Referring to fig. 1 to 4, the present invention provides a rod bracket 4, which is mounted on a drilling or bolting trolley in a matching manner, and is used for clamping the periphery of a drill rod 6, so that the disturbance of the bending stress generated by gravity and high-speed rotation to the drill rod 6 is reduced when the drilling assembly 22 is moved in the drilling process, and the rod bracket 4 includes a supporting seat 41, a supporting arm 42, a clamping assembly 43 and a driving device 44.

The support base 41 is a base on which other components are mounted, the support arm 42 has a free end and a fixed end pivotally connected to the support base 41, the free end being capable of swinging rotationally about the fixed end in a plane perpendicular to the bar, and has:

the first position, in which the free end is adjacent the drill rod 6 and in the path of movement of the drilling assembly 22, and the second position, in which the free end is clear of the drill rod 6 throughout the rotational oscillation, exits the path of movement of the drilling assembly 22.

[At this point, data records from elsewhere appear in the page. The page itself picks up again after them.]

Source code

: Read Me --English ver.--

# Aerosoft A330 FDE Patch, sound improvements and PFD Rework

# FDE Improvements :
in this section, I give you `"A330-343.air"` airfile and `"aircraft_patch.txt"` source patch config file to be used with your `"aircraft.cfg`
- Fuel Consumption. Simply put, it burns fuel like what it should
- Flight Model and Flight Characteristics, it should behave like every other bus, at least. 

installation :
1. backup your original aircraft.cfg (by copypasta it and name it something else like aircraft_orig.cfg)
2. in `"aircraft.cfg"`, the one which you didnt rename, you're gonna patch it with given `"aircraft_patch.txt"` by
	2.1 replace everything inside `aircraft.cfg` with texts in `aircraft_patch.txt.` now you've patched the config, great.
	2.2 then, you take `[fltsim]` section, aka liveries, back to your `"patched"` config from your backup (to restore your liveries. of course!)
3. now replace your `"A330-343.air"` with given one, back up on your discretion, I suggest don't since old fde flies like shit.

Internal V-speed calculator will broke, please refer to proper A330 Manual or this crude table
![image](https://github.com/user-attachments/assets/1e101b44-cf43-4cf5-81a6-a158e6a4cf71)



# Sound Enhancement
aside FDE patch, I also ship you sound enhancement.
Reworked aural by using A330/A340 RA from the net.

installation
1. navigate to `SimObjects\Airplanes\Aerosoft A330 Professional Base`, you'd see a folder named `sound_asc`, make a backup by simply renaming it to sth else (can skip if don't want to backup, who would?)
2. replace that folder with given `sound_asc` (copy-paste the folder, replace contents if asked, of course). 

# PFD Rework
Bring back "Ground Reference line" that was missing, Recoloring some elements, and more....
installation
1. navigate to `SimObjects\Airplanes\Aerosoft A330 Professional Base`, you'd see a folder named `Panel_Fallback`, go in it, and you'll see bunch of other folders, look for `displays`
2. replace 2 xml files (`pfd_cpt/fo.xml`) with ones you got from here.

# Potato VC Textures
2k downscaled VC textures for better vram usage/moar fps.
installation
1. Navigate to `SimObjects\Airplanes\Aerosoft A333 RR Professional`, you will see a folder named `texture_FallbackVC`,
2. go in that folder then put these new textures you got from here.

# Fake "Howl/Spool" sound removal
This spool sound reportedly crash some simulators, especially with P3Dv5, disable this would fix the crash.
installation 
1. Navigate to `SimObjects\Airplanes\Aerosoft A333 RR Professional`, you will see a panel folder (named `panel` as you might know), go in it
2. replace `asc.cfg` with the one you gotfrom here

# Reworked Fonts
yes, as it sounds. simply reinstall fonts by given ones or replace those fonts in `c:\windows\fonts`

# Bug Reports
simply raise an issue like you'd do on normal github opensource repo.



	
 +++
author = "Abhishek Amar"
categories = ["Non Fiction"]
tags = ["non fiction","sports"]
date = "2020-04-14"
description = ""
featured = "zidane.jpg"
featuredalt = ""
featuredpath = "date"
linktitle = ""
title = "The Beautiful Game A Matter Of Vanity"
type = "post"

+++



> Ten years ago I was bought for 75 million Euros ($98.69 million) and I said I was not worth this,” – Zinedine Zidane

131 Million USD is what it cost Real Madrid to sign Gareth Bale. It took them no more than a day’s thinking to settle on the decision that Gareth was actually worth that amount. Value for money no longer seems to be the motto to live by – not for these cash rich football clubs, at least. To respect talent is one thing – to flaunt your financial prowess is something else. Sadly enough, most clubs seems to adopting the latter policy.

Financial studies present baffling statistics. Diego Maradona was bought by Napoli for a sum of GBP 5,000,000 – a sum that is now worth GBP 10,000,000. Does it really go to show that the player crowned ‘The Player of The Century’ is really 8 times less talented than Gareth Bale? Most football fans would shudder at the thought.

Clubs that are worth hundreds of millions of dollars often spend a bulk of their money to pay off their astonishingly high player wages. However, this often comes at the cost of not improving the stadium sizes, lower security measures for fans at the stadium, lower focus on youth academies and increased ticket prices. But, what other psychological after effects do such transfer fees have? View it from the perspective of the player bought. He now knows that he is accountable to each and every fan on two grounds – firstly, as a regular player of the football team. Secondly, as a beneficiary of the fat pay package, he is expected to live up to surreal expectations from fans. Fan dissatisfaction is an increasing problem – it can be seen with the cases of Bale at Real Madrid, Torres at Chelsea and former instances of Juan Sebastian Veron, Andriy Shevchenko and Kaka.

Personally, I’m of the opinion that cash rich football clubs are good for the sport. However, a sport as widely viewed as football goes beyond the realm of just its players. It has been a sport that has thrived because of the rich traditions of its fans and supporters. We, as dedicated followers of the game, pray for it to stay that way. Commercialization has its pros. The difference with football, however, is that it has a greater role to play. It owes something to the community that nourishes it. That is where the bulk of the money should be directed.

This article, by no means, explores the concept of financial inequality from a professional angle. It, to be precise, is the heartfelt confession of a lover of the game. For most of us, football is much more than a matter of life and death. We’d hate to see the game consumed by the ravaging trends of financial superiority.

The clamping assembly 43 is used for clamping a rod member, in this embodiment, the rod member is a drill rod 6, the clamping assembly 43 includes two first clamping arms 431 and two second clamping arms 432 connected at free ends of the supporting arms 42, wherein the first clamping arms 431 are rotationally connected with the supporting arms 42, and two clamping arms are provided with mutually matched half slots at one ends of the two clamping arms far away from the supporting arms 42, and the clamping assembly comprises:

The first clamping arm 431 rotates away from the second clamping arm 432 in the open state to release the drill rod 6, and the first clamping arm 431 rotates close to the second clamping arm 432 in the closed state until the first clamping arm 432 is completely abutted and the corresponding half groove is surrounded to form a hole for limiting the drill rod 6 to move along the circumferential direction, and the hole is used for the drill rod 6 to pass through.

The driving device 44 is connected to and drives the first clamping arm 431 to rotate away from/close to the second clamping arm 432, so that the two clamping arms are switched between an open state and a closed state. In the open state, the driving device 44 continues the operation of opening the two support arms, so as to drive the support arm 42 to swing away from the support seat 41 until the support arm is in the second position, and when the two clamp arms are in the closed state, the support arm 42 is in the first position.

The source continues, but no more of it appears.